A legal system is rational if it yields results that are predictable from the facts of cases; that is, if case outcomes are determined by the reasoned analysis of action in light of a given set of norms. A legal system is irrational when outcomes are not predictable in this way. Basically, a legal system is rational to the extent that similar cases are decided similarly.
A formally irrational system exists when the legal order produces results unconstrained by reason. Classic examples are judgments following consultation with an oracle or trial by ordeal. Substantive irrationality exists when lawmakers and finders do not resort to some dominant general norms but, instead, act arbitrarily or decide upon the basis of an emotional evaluation of a particular case. Weber apparently had in mind the justice dispensed by the Khadi, a Moslem judge who, at least as Weber saw him, sat in the marketplace and rendered judgment by making a free and idiosyncratic evaluation of the particular merits of each case.
A substantively rational legal system exists when lawmakers and finders follow a consistent set of principles derived from some source other than the legal system itself. Again, Weber thought that Moslem law tended toward this type insofar as it tried to implement the thoughts and commands of the Prophet.
Western legal systems, especially those of civil law countries such as France and Germany, most nearly approximate the formally rational ideal, a legal system where the generality of legal rules is high and where the legal rules are highly differentiated from other social norms.
The relationship between formal and substantive law is obviously more complex than can be reflected in these four Weberian types. For example, legal systems may be procedurally quite formal while incorporating substantive norms rooted in nonlegal institutions. Moreover, rational systems may incorporate potentially irrational components, as when the finaljudgment in a case is left to a lay jury. Nevertheless, as ideal types Weber’s categories help to locate idealized Western law in a wider universe of possible legal systems.
The importance of Weber’s categories, like those of Maine, resides in large part in his efforts to link types of rationality with different types of societies and different ways of organizing legal systems. Weber associated an irrational legal order with domination by a charismatic leader. Formal rationality, on the other hand, accompanies the rise of the bureaucratic style of organization. Weber regarded logically formal rationality as the most ”advanced” kind of legal ordering and as particularly hospitable to the growth of the capitalist state.
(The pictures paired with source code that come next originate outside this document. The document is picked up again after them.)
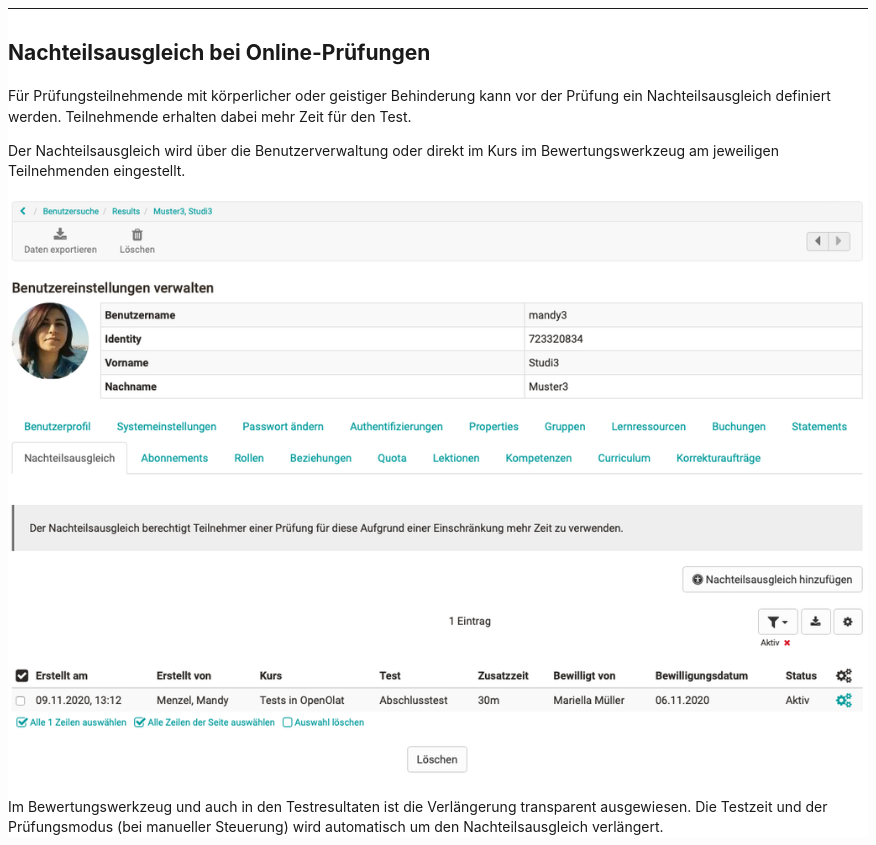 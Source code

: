  

* * *

  

## Nachteilsausgleich bei Online-Prüfungen

Für Prüfungsteilnehmende mit körperlicher oder geistiger Behinderung kann vor
der Prüfung ein Nachteilsausgleich definiert werden. Teilnehmende erhalten
dabei mehr Zeit für den Test.

Der Nachteilsausgleich wird über die Benutzerverwaltung oder direkt im Kurs im
Bewertungswerkzeug am jeweiligen Teilnehmenden eingestellt.

![](assets/153/Screenshot%202020-11-09%20at%2013.24.01.png)

Im Bewertungswerkzeug und auch in den Testresultaten ist die Verlängerung
transparent ausgewiesen. Die Testzeit und der Prüfungsmodus (bei manueller
Steuerung) wird automatisch um den Nachteilsausgleich verlängert.
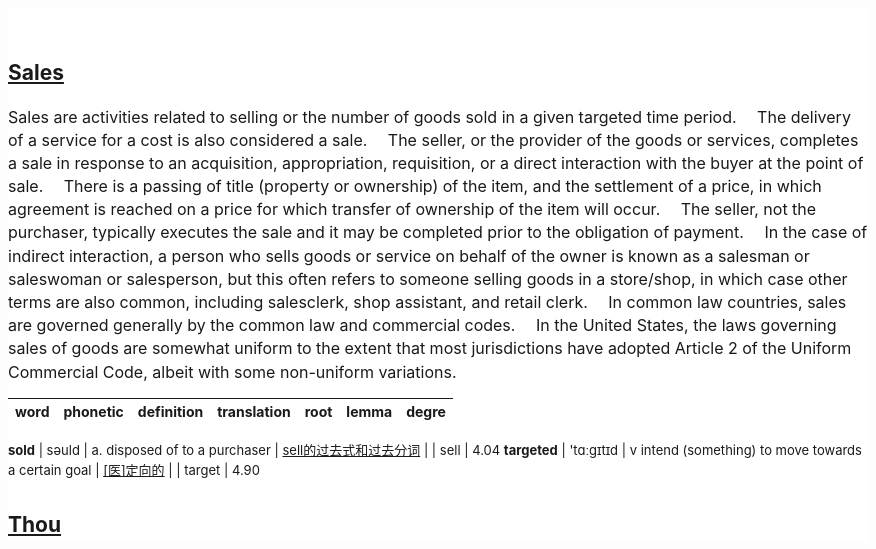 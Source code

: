 
<br>



## <a href=https://en.wikipedia.org/wiki/Sales>Sales</a> 
<font size=3>
Sales are activities related to selling or the number of goods sold in a given targeted time period. 　The delivery of a service for a cost is also considered a sale. 　The seller, or the provider of the goods or services, completes a sale in response to an acquisition, appropriation, requisition, or a direct interaction with the buyer at the point of sale. 　There is a passing of title (property or ownership) of the item, and the settlement of a price, in which agreement is reached on a price for which transfer of ownership of the item will occur. 　The seller, not the purchaser, typically executes the sale and it may be completed prior to the obligation of payment. 　In the case of indirect interaction, a person who sells goods or service on behalf of the owner is known as a salesman or saleswoman or salesperson, but this often refers to someone selling goods in a store/shop, in which case other terms are also common, including salesclerk, shop assistant, and retail clerk. 　In common law countries, sales are governed generally by the common law and commercial codes. 　In the United States, the laws governing sales of goods are somewhat uniform to the extent that most jurisdictions have adopted Article 2 of the Uniform Commercial Code, albeit with some non-uniform variations.
</font>

word | phonetic | definition | translation | root | lemma | degre
---- | ---- | ---- | ---- | ---- | ---- | ----
<font size=2>
<b>sold</b> | sәuld | a. disposed of to a purchaser | <a href=https://en.wikipedia.org/wiki/sold>sell的过去式和过去分词</a> |  | sell | 4.04
<b>targeted</b> | 'tɑːɡɪtɪd | v intend (something) to move towards a certain goal | <a href=https://en.wikipedia.org/wiki/targeted>[医]定向的</a> |  | target | 4.90
</font>
<br>



## <a href=https://en.wikipedia.org/wiki/Thou>Thou</a> 
<font size=3> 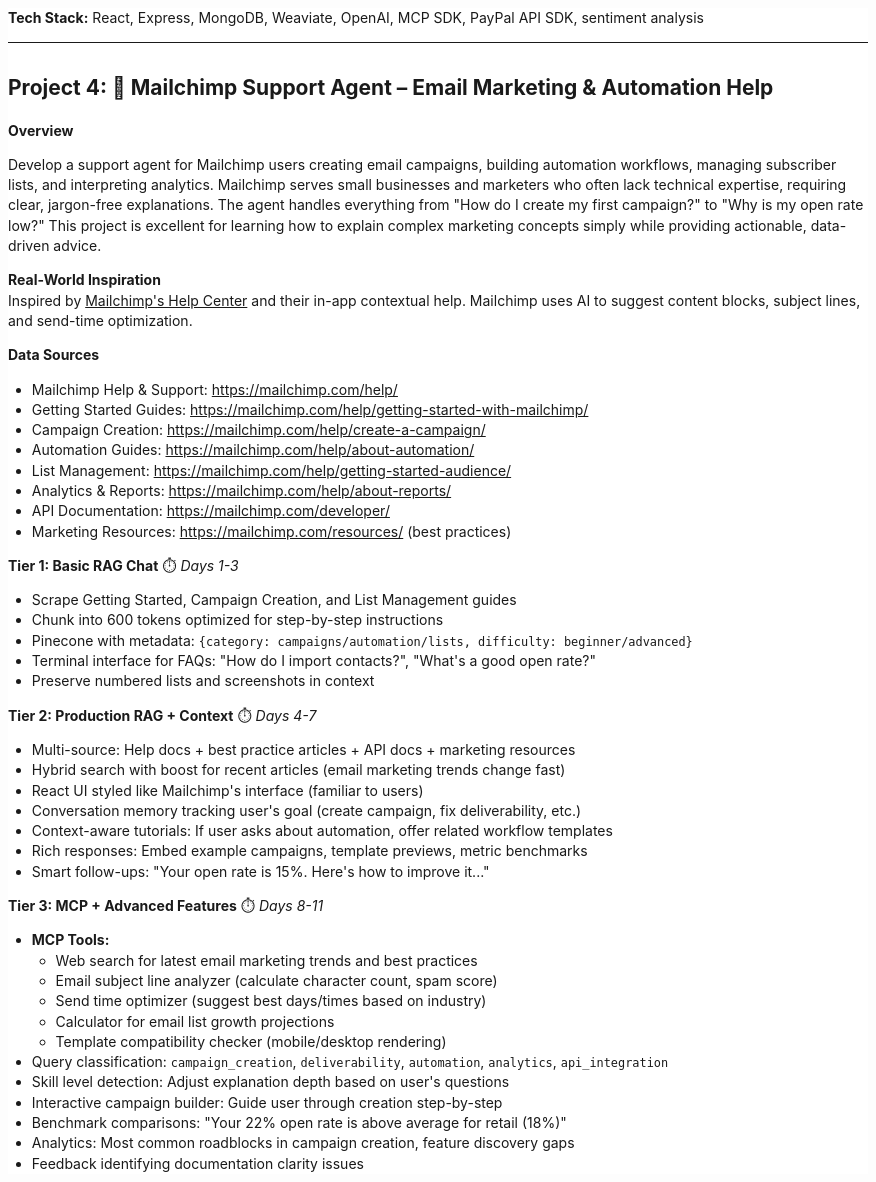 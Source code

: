 **Tech Stack:** React, Express, MongoDB, Weaviate, OpenAI, MCP SDK, PayPal API SDK, sentiment analysis

---

## Project 4: 📧 Mailchimp Support Agent – Email Marketing & Automation Help

**Overview**

Develop a support agent for Mailchimp users creating email campaigns, building automation workflows, managing subscriber lists, and interpreting analytics. Mailchimp serves small businesses and marketers who often lack technical expertise, requiring clear, jargon-free explanations. The agent handles everything from "How do I create my first campaign?" to "Why is my open rate low?" This project is excellent for learning how to explain complex marketing concepts simply while providing actionable, data-driven advice.

**Real-World Inspiration**  
Inspired by [Mailchimp's Help Center](https://mailchimp.com/help/) and their in-app contextual help. Mailchimp uses AI to suggest content blocks, subject lines, and send-time optimization.

**Data Sources**

- Mailchimp Help & Support: https://mailchimp.com/help/
- Getting Started Guides: https://mailchimp.com/help/getting-started-with-mailchimp/
- Campaign Creation: https://mailchimp.com/help/create-a-campaign/
- Automation Guides: https://mailchimp.com/help/about-automation/
- List Management: https://mailchimp.com/help/getting-started-audience/
- Analytics & Reports: https://mailchimp.com/help/about-reports/
- API Documentation: https://mailchimp.com/developer/
- Marketing Resources: https://mailchimp.com/resources/ (best practices)

**Tier 1: Basic RAG Chat** ⏱️ _Days 1-3_

- Scrape Getting Started, Campaign Creation, and List Management guides
- Chunk into 600 tokens optimized for step-by-step instructions
- Pinecone with metadata: `{category: campaigns/automation/lists, difficulty: beginner/advanced}`
- Terminal interface for FAQs: "How do I import contacts?", "What's a good open rate?"
- Preserve numbered lists and screenshots in context

**Tier 2: Production RAG + Context** ⏱️ _Days 4-7_

- Multi-source: Help docs + best practice articles + API docs + marketing resources
- Hybrid search with boost for recent articles (email marketing trends change fast)
- React UI styled like Mailchimp's interface (familiar to users)
- Conversation memory tracking user's goal (create campaign, fix deliverability, etc.)
- Context-aware tutorials: If user asks about automation, offer related workflow templates
- Rich responses: Embed example campaigns, template previews, metric benchmarks
- Smart follow-ups: "Your open rate is 15%. Here's how to improve it..."

**Tier 3: MCP + Advanced Features** ⏱️ _Days 8-11_

- **MCP Tools:**
  - Web search for latest email marketing trends and best practices
  - Email subject line analyzer (calculate character count, spam score)
  - Send time optimizer (suggest best days/times based on industry)
  - Calculator for email list growth projections
  - Template compatibility checker (mobile/desktop rendering)
- Query classification: `campaign_creation`, `deliverability`, `automation`, `analytics`, `api_integration`
- Skill level detection: Adjust explanation depth based on user's questions
- Interactive campaign builder: Guide user through creation step-by-step
- Benchmark comparisons: "Your 22% open rate is above average for retail (18%)"
- Analytics: Most common roadblocks in campaign creation, feature discovery gaps
- Feedback identifying documentation clarity issues
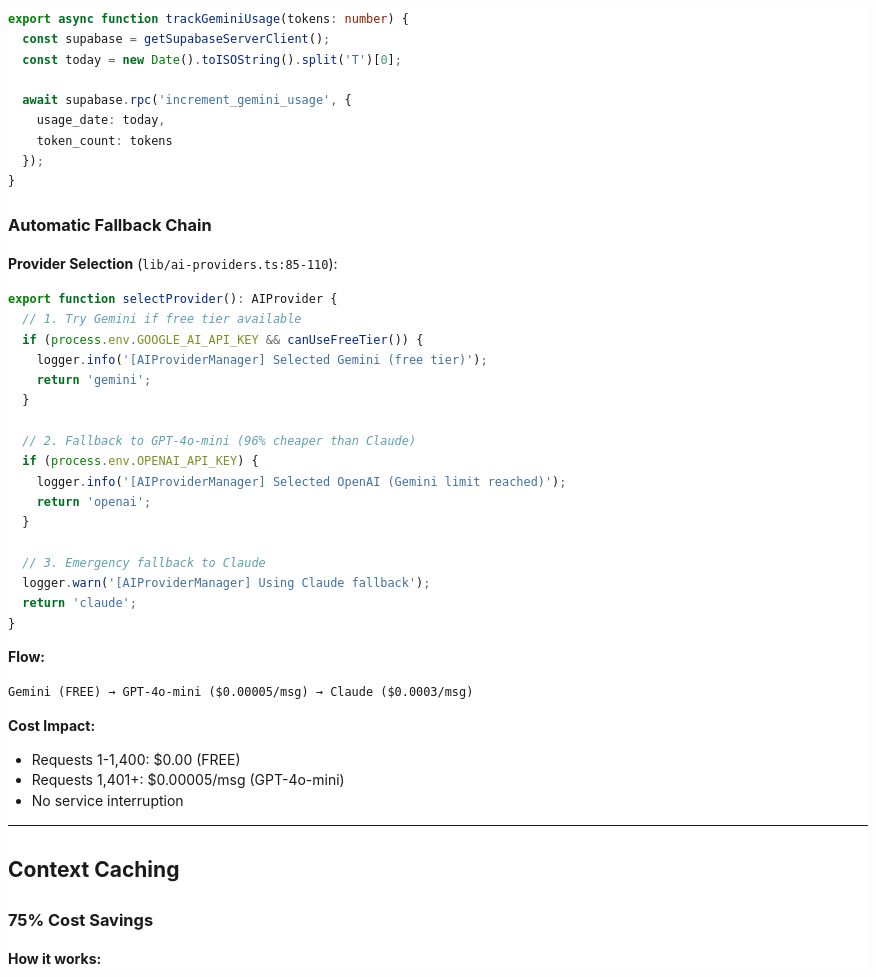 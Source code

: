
 ```typescript
export async function trackGeminiUsage(tokens: number) {
  const supabase = getSupabaseServerClient();
  const today = new Date().toISOString().split('T')[0];

  await supabase.rpc('increment_gemini_usage', {
    usage_date: today,
    token_count: tokens
  });
}
```

### Automatic Fallback Chain

**Provider Selection** (`lib/ai-providers.ts:85-110`):

```typescript
export function selectProvider(): AIProvider {
  // 1. Try Gemini if free tier available
  if (process.env.GOOGLE_AI_API_KEY && canUseFreeTier()) {
    logger.info('[AIProviderManager] Selected Gemini (free tier)');
    return 'gemini';
  }

  // 2. Fallback to GPT-4o-mini (96% cheaper than Claude)
  if (process.env.OPENAI_API_KEY) {
    logger.info('[AIProviderManager] Selected OpenAI (Gemini limit reached)');
    return 'openai';
  }

  // 3. Emergency fallback to Claude
  logger.warn('[AIProviderManager] Using Claude fallback');
  return 'claude';
}
```

**Flow:**

```
Gemini (FREE) → GPT-4o-mini ($0.00005/msg) → Claude ($0.0003/msg)
```

**Cost Impact:**
- Requests 1-1,400: $0.00 (FREE)
- Requests 1,401+: $0.00005/msg (GPT-4o-mini)
- No service interruption

---

## Context Caching

### 75% Cost Savings

**How it works:**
Weber’s third contribution to comparative legal studies was his insight that the nature of a society’s legal system is shaped by the kinds of individuals who dominate it. On the European continent, in the absence of a powerful central court, domination fell into the hands of the university law faculties who strove, through the promulgation and interpretation of authoritative texts, to create and understand the legal system as a general and autonomous set of rules. The common law in England, on the other hand, grew under the tutelage of a small elite judiciary and an accompanying centralized bar, more concerned with pronouncing rules for the settlement of disputes than with developing generalized rules of law (Weber 1954). In time, the differences in the legal systems created by these different sets of legal actors helped to spur interest in comparative legal systems.
Overall, Weber’s contribution was part of a general movement away from comparing the legal codes of various societies and toward a comparison of the legal solutions that ”are given to the same actual problems by the legal systems of different countries seen as a complete whole” (Zweigert and Kotz 1987, p. 60, quoting Ernst Rabel). From this perspective, legal systems confront similar problems, and if we examine the whole system we will uncover fundamental differences and similarities in their various solutions. The effort to uncover these similarities and differences has taken several different paths.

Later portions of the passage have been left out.